The key technical challenge is cross-format export compatibility: diagrams must render correctly in HTML, PDF, and DocX exports. This document evaluates rendering approaches and recommends a strategy.
Goals
- Identify diagram opportunities by analyzing section content for concepts that benefit from visualization
- Generate diagrams programmatically from data extracted during research and writing phases
- Ensure export compatibility across HTML, PDF, and DocX output formats
- Build a growing catalog of diagram types mapped to common investment memo concepts
Diagram Catalog
Phase 1: TAM/SAM/SOM Market Sizing (Initial)
Diagram type: Concentric circles (nested) Sections where applicable: Market Context Data sources: Research phase market data, deck analysis Use case: Show total addressable market, serviceable addressable market, and serviceable obtainable market as nested circles with dollar figures and growth rates.
Example structure:
- Outer circle: TAM ($50B)
- Middle circle: SAM ($12B)
- Inner circle: SOM ($800M)
- Annotations: CAGR percentages, year projections
Phase 2: Finance and Consulting Diagrams (Future)
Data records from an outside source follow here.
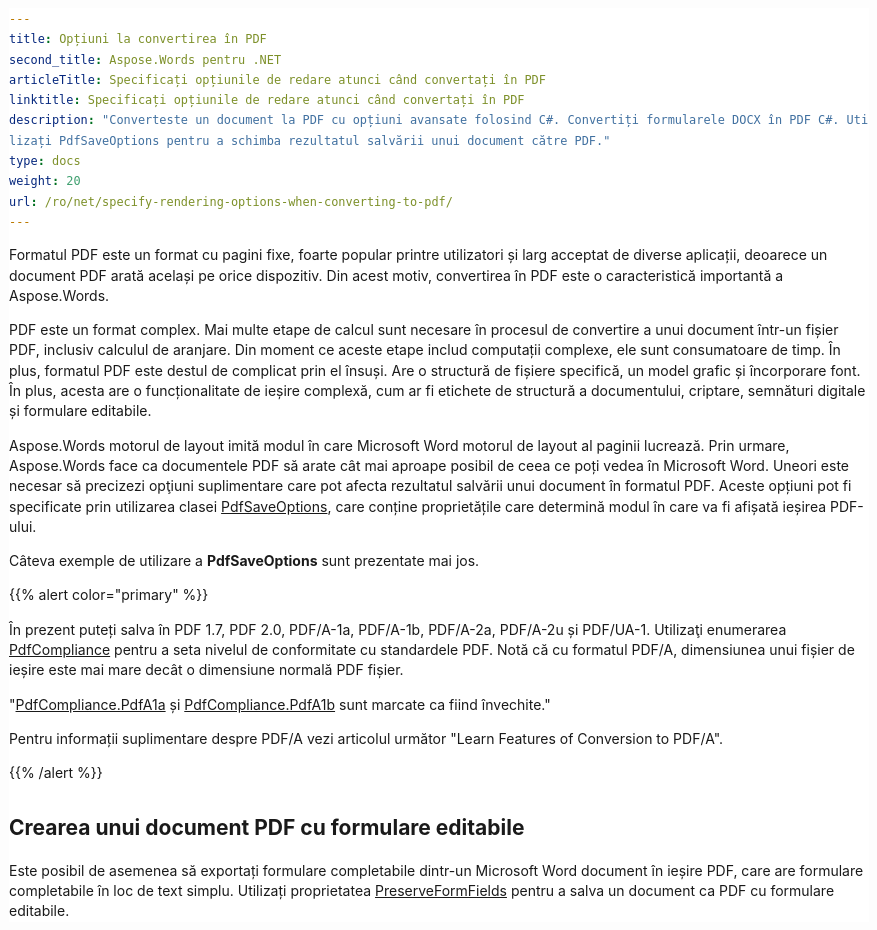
 ```yaml
---
title: Opțiuni la convertirea în PDF
second_title: Aspose.Words pentru .NET
articleTitle: Specificați opțiunile de redare atunci când convertați în PDF
linktitle: Specificați opțiunile de redare atunci când convertați în PDF
description: "Converteste un document la PDF cu opțiuni avansate folosind C#. Convertiți formularele DOCX în PDF C#. Utilizați PdfSaveOptions pentru a schimba rezultatul salvării unui document către PDF."
type: docs
weight: 20
url: /ro/net/specify-rendering-options-when-converting-to-pdf/
---
```


Formatul PDF este un format cu pagini fixe, foarte popular printre utilizatori și larg acceptat de diverse aplicații, deoarece un document PDF arată același pe orice dispozitiv. Din acest motiv, convertirea în PDF este o caracteristică importantă a Aspose.Words.

PDF este un format complex. Mai multe etape de calcul sunt necesare în procesul de convertire a unui document într-un fișier PDF, inclusiv calculul de aranjare. Din moment ce aceste etape includ computații complexe, ele sunt consumatoare de timp. În plus, formatul PDF este destul de complicat prin el însuși. Are o structură de fișiere specifică, un model grafic și încorporare font. În plus, acesta are o funcționalitate de ieșire complexă, cum ar fi etichete de structură a documentului, criptare, semnături digitale și formulare editabile.

Aspose.Words motorul de layout imită modul în care Microsoft Word motorul de layout al paginii lucrează. Prin urmare, Aspose.Words face ca documentele PDF să arate cât mai aproape posibil de ceea ce poți vedea în Microsoft Word. Uneori este necesar să precizezi opţiuni suplimentare care pot afecta rezultatul salvării unui document în formatul PDF. Aceste opțiuni pot fi specificate prin utilizarea clasei [PdfSaveOptions](https://reference.aspose.com/words/net/aspose.words.saving/pdfsaveoptions/), care conține proprietățile care determină modul în care va fi afișată ieșirea PDF-ului.

Câteva exemple de utilizare a **PdfSaveOptions** sunt prezentate mai jos.

{{% alert color="primary" %}}

În prezent puteți salva în PDF 1.7, PDF 2.0, PDF/A-1a, PDF/A-1b, PDF/A-2a, PDF/A-2u și PDF/UA-1. Utilizaţi enumerarea [PdfCompliance](https://reference.aspose.com/words/net/aspose.words.saving/pdfcompliance/) pentru a seta nivelul de conformitate cu standardele PDF. Notă că cu formatul PDF/A, dimensiunea unui fișier de ieșire este mai mare decât o dimensiune normală PDF fișier.

"[PdfCompliance.PdfA1a](https://reference.aspose.com/words/net/aspose.words.saving/pdfcompliance/) și [PdfCompliance.PdfA1b](https://reference.aspose.com/words/net/aspose.words.saving/pdfcompliance/) sunt marcate ca fiind învechite."

Pentru informații suplimentare despre PDF/A vezi articolul următor "Learn Features of Conversion to PDF/A".

{{% /alert %}}

## Crearea unui document PDF cu formulare editabile

Este posibil de asemenea să exportați formulare completabile dintr-un Microsoft Word document în ieșire PDF, care are formulare completabile în loc de text simplu. Utilizați proprietatea [PreserveFormFields](https://reference.aspose.com/words/net/aspose.words.saving/pdfsaveoptions/preserveformfields/) pentru a salva un document ca PDF cu formulare editabile.
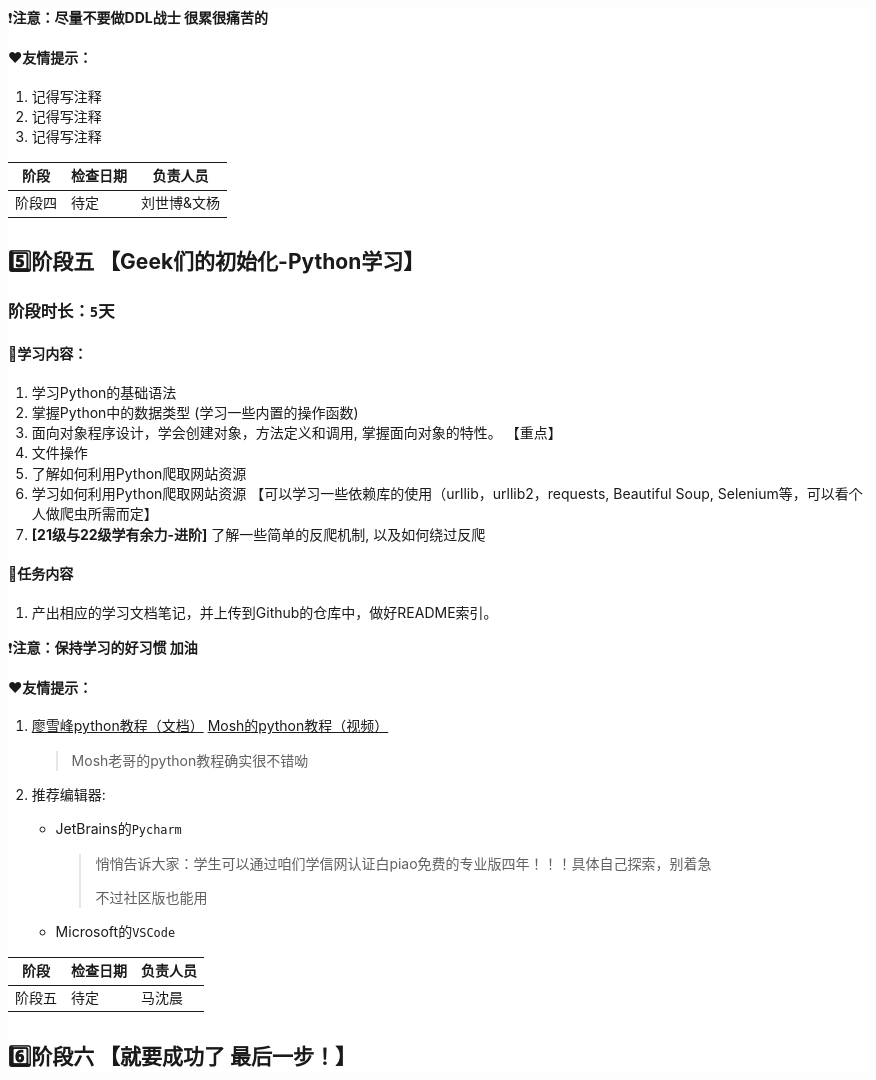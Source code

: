 ❗**注意：尽量不要做DDL战士 很累很痛苦的**

#### ❤友情提示：

1. 记得写注释
2. 记得写注释
3. 记得写注释

| 阶段   | 检查日期        | 负责人员 |
| ------ | --------------- | -------- |
| 阶段四 | 待定 |    刘世博&文杨        |

## 5️⃣阶段五 【Geek们的初始化-**Python学习**】

### 阶段时长：`5`天

#### 🛒学习内容：

1. 学习Python的基础语法
2. 掌握Python中的数据类型 (学习一些内置的操作函数)
3. ⾯向对象程序设计，学会创建对象，方法定义和调⽤, 掌握面向对象的特性。 【重点】
4. ⽂件操作
5. 了解如何利用Python爬取网站资源
6. 学习如何利用Python爬取网站资源 【可以学习一些依赖库的使⽤（urllib，urllib2，requests, Beautiful Soup, Selenium等，可以看个⼈做爬⾍所需⽽定】
7. **[21级与22级学有余力-进阶]** 了解一些简单的反爬机制, 以及如何绕过反爬

#### 📑任务内容

1. 产出相应的学习文档笔记，并上传到Github的仓库中，做好README索引。

❗**注意：保持学习的好习惯 加油**

#### ❤友情提示：

1. [廖雪峰python教程（文档）](https://www.liaoxuefeng.com/wiki/1016959663602400) [Mosh的python教程（视频）](https://www.bilibili.com/video/av35936877/?p=1)

   > Mosh老哥的python教程确实很不错呦

2. 推荐编辑器:

   + JetBrains的`Pycharm`

     > 悄悄告诉大家：学生可以通过咱们学信网认证白piao免费的专业版四年！！！具体自己探索，别着急
     >
     > 不过社区版也能用

   + Microsoft的`VSCode`

| 阶段   | 检查日期 | 负责人员 |
| ------ | -------- | -------- |
| 阶段五 | 待定  |    马沈晨      |

## 6️⃣阶段六 【就要成功了 最后一步！】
| Diagram Type | Use Case | Applicable Sections |
|---|---|---|
| Competitive Landscape Matrix | 2x2 quadrant positioning companies by two key dimensions | Market Context, Business Overview |
| Blue Ocean Strategy Canvas | Line chart comparing value curves across key competing factors, highlighting differentiation and uncontested market space | Market Context, Business Overview, Investment Thesis |
| Funding Waterfall | Visualize funding rounds, dilution, and cap table progression | Funding & Terms |
| Revenue Model Breakdown | Pie or treemap showing revenue streams | Business Overview, Traction & Milestones |
| Organizational Chart | Team structure and key hires | Team |
| Technology Stack Diagram | Architecture layers and integrations | Technology & Product |
| Risk Heat Map | Probability vs. impact matrix for identified risks | Risks & Mitigations |
| Milestone Timeline | Horizontal timeline of achieved and planned milestones | Traction & Milestones |
| Porter’s Five Forces | Industry competitive dynamics | Market Context |
| Value Chain Diagram | Where the company sits in the value chain | Business Overview |
| Unit Economics Funnel | CAC, LTV, conversion rates through funnel stages | Traction & Milestones |
| Fund Portfolio Construction | Allocation pie chart or bar chart (for fund memos) | Portfolio Construction |
| GP Track Record Chart | Returns by vintage year or fund (for fund memos) | Track Record Analysis |
Technology and Rendering Strategy
The Core Problem
Diagrams must work in three export formats:
- HTML: Flexible, supports JavaScript libraries and SVG natively
- PDF: Generated via WeasyPrint from HTML/CSS; no JavaScript execution
- DocX: Generated via Pandoc from Markdown; limited to embedded images
JavaScript-based charting libraries (D3.js, Chart.js, Mermaid.js in-browser) only work in live HTML. They cannot render in PDF or DocX pipelines. We need a strategy that produces static image assets that all three formats can consume.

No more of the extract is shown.